Two French companies, The EADS Group and Aero Composites Saintonge (ACS), have collaborated to create the E-Fan, a fully electric, general aviation training aircraft made from composites. It’s part of an initiative by aerospace company EADS to develop technologies that reduce aircraft carbon dioxide emissions.

Three years ago, EADS and ACS unveiled the first all-electric aerobatic plane and smallest manned aircraft with four engines. The plane took part in numerous performance flight tests where engineers gathered information on energy recovery and variable pitch propellers, which allow pilots to change the blade pitch during operation. This research became the catalyst for the E-Fan project.

Unlike most electric planes, which mimic conventionally-powered crafts, the E-Fan design was engineered from the ground up. “I designed the original structure of the aircraft from scratch and did the first calculations before approaching EADS and ACS’ owners,” says Didier Esteyne, technical director at ACS.

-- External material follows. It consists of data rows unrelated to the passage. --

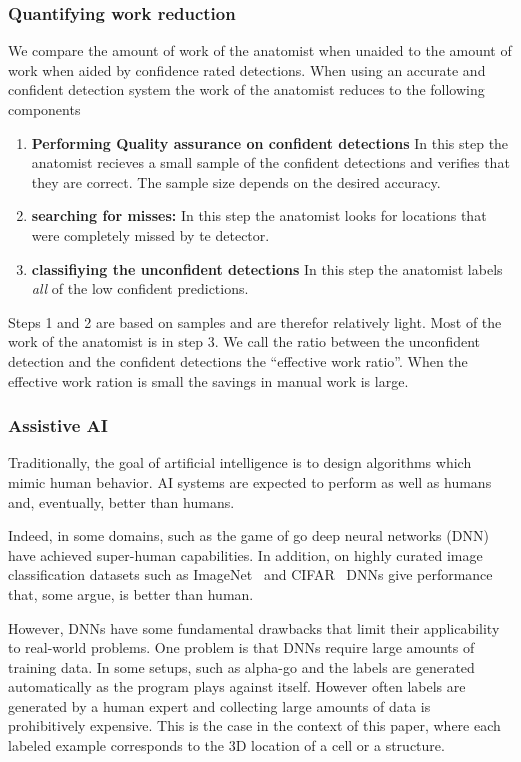 \documentclass[11pt]{article}
\begin{document}
\subsubsection{Quantifying work reduction}
We compare the amount of work of the anatomist when unaided to the
amount of work when aided by confidence rated detections.
When using an accurate and confident detection system the work of the
anatomist reduces to the following components
\begin{enumerate}
\item {\bf Performing Quality assurance on confident detections} In this step the
  anatomist recieves a small sample of the confident detections and
  verifies that they are correct. The sample size depends on the
  desired accuracy.
\item {\bf searching for misses:} In this step the anatomist looks
  for locations that were completely missed by te detector.
\item {\bf classifiying the unconfident detections} In this step
  the anatomist labels {\em all} of the low confident predictions.
  \end{enumerate}
Steps 1 and 2 are based on samples and are therefor relatively light.
Most of the work of the anatomist is in step 3. We call the ratio
between the unconfident detection and the confident detections the 
``effective work ratio''. When the effective work ration is small the
savings in manual work is large.

\iffalse
\subsubsection{Assistive AI} Traditionally, the goal of artificial
  intelligence is to design algorithms which mimic human behavior. AI
  systems are expected to perform as well as humans and, eventually,
  better than humans.

Indeed, in some domains, such as the game of go \cite{silver2017mastering} deep neural
networks (DNN)  have achieved super-human capabilities. In addition,
on highly curated image classification datasets such as ImageNet~\cite{deng2009imagenet} and
CIFAR~\cite{krizhevsky2009learning} DNNs give performance that, some argue, is better than
human. 

However, DNNs have some fundamental drawbacks that limit their
applicability to real-world problems. One problem is that DNNs
require large amounts of training data.
In some setups, such as alpha-go and the labels are generated automatically as
the program plays against itself. However often labels are generated by a
human expert and collecting large amounts of data is
prohibitively expensive. This is the case in the context of this
paper, where each labeled example corresponds to the 3D location of a
cell or a structure.
\end{document}

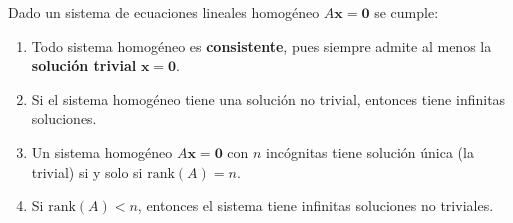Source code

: \begin{theorem}
Dado un sistema de ecuaciones lineales homogéneo $A\mathbf{x}=\mathbf{0}$ se cumple:
\begin{enumerate}
\item Todo sistema homogéneo es \textbf{consistente}, pues siempre admite al menos la \textbf{solución trivial} $\mathbf{x} = \mathbf{0}$.
\item Si el sistema homogéneo tiene una solución no trivial, entonces tiene infinitas soluciones.
\item Un sistema homogéneo $A\mathbf{x} = \mathbf{0}$ con $n$ incógnitas tiene solución única (la trivial) si y solo si $\text{rank}(A) = n$.
\item Si $\text{rank}(A) < n$, entonces el sistema tiene infinitas soluciones no triviales.
\end{enumerate}
\end{theorem}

EADS was responsible for the electrical system, while ACS designed and built the rest of the aircraft, which can fly a maximum of 137 mph. “The lowest possible airframe weight is of critical importance for an all-electric aircraft,” says Esteyne. “And using carbon fiber composites was an obvious choice because of its better strength-to-weight ratio compared to aluminum alloys.” The entire fuselage, including the fin and empennage, as well as the wings and main spar were made from composites. The E-Fan has a 31-foot wingspan and a maximum weight of 1,212 pounds, fitting inside the light sports aircraft (LSA) weight parameters.

The two-seat E-Fan was created for short training missions such as basic pilot training, glider towing and aerobatics. The E-Fan’s fully electric propulsion system features two electric motors with a combined power of 60 kilowatts, each driving a ducted, variable pitch fan. Since the engines are located near the center line of the aircraft, the E-Fan is easily controlled during single-engine flights. This propulsion system eliminates carbon dioxide or nitrous oxide emissions during flights, reduces the engines’ noise levels and reduces vibrations compared to aircraft powered by combustion engines.

Powered by multi-cell lithium ion polymer batteries, the E-Fan aircraft can fly for one hour before recharging. EADS expects to upgrade to batteries with higher energy density down the line, increasing flight time to one hour and 30 minutes.

The E-Fan’s landing gear is another innovative feature of this aircraft. It consists of two electrically-actuated retractable wheels – one in the front and one near the rear under the fuselage – plus two small wheels under the wings. The rear main wheel is driven by a six kilowatt electric motor providing power to accelerate up to 68 mph during take-off, which reduces the electrical power consumption in daily flight operations.

The French Directorate General for Civil Aviation, along with regional government institutions in southwest France, are financing the E-Fan project through the European Regional Development Fund.

The E-Fan’s first flight will take place this fall. The next step is commercialization and certification so aerospace training facilities can use the E-Fan, according to EADS. The company expects this to take three years, as current certification rules don’t cover electric propulsion.